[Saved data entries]
------------------------------------------------

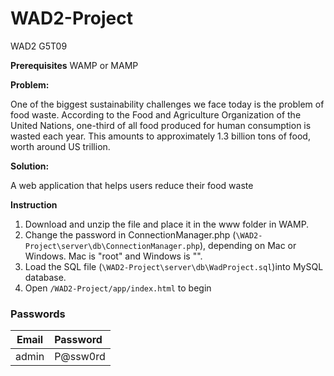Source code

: # WAD2-Project
WAD2 G5T09

**Prerequisites**
WAMP or MAMP

**Problem:**

One of the biggest sustainability challenges we face today is the problem of food waste. According to the Food and Agriculture Organization of the United Nations, one-third of all food produced for human consumption is wasted each year. This amounts to approximately 1.3 billion tons of food, worth around US trillion.

**Solution:**

A web application that helps users reduce their food waste

**Instruction**

1. Download and unzip the file and place it in the www folder in WAMP.
2. Change the password in ConnectionManager.php (`\WAD2-Project\server\db\ConnectionManager.php`), depending on Mac or Windows. Mac is "root" and Windows is "".
3. Load the SQL file (`\WAD2-Project\server\db\WadProject.sql`)into MySQL database.
4. Open `/WAD2-Project/app/index.html` to begin

### Passwords

|Email           |Password|
|:-----------------:|:-------------------|
|admin              |P@ssw0rd            |
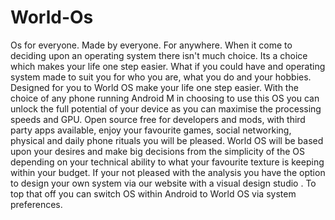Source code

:# World-Os
Os for everyone. Made by everyone. For anywhere.
When it come to deciding upon an operating system there isn't much choice. Its a choice which makes your life one step easier. What if you could have and operating system made to suit you for who you are, what you do and your hobbies. Designed for you to World OS make your life one step easier. With the choice of any phone running Android M in choosing to use this OS you can unlock the full potential of your device as you can maximise the processing speeds and GPU. Open source free for developers and mods, with third party apps available, enjoy your favourite games, social networking, physical and daily phone rituals you will be pleased. World OS will be based upon your desires and make big decisions from the simplicity of the OS depending on your technical ability to what your favourite texture is keeping within your budget. If your not pleased with the analysis you have the option to design your own system via our website with a visual design studio . To top that off you can switch OS within Android to World OS via system preferences.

------------------------------------------------

Work request:
What is needed is every entry above, repeated exactly, with the pictures dropped.

Answer to the problem:
Source code

: # WAD2-Project
WAD2 G5T09

**Prerequisites**
WAMP or MAMP

**Problem:**

One of the biggest sustainability challenges we face today is the problem of food waste. According to the Food and Agriculture Organization of the United Nations, one-third of all food produced for human consumption is wasted each year. This amounts to approximately 1.3 billion tons of food, worth around US trillion.

**Solution:**

A web application that helps users reduce their food waste

**Instruction**

1. Download and unzip the file and place it in the www folder in WAMP.
2. Change the password in ConnectionManager.php (`\WAD2-Project\server\db\ConnectionManager.php`), depending on Mac or Windows. Mac is "root" and Windows is "".
3. Load the SQL file (`\WAD2-Project\server\db\WadProject.sql`)into MySQL database.
4. Open `/WAD2-Project/app/index.html` to begin

### Passwords

|Email           |Password|
|:-----------------:|:-------------------|
|admin              |P@ssw0rd            |
Source code

:# World-Os
Os for everyone. Made by everyone. For anywhere.
When it come to deciding upon an operating system there isn't much choice. Its a choice which makes your life one step easier. What if you could have and operating system made to suit you for who you are, what you do and your hobbies. Designed for you to World OS make your life one step easier. With the choice of any phone running Android M in choosing to use this OS you can unlock the full potential of your device as you can maximise the processing speeds and GPU. Open source free for developers and mods, with third party apps available, enjoy your favourite games, social networking, physical and daily phone rituals you will be pleased. World OS will be based upon your desires and make big decisions from the simplicity of the OS depending on your technical ability to what your favourite texture is keeping within your budget. If your not pleased with the analysis you have the option to design your own system via our website with a visual design studio . To top that off you can switch OS within Android to World OS via system preferences.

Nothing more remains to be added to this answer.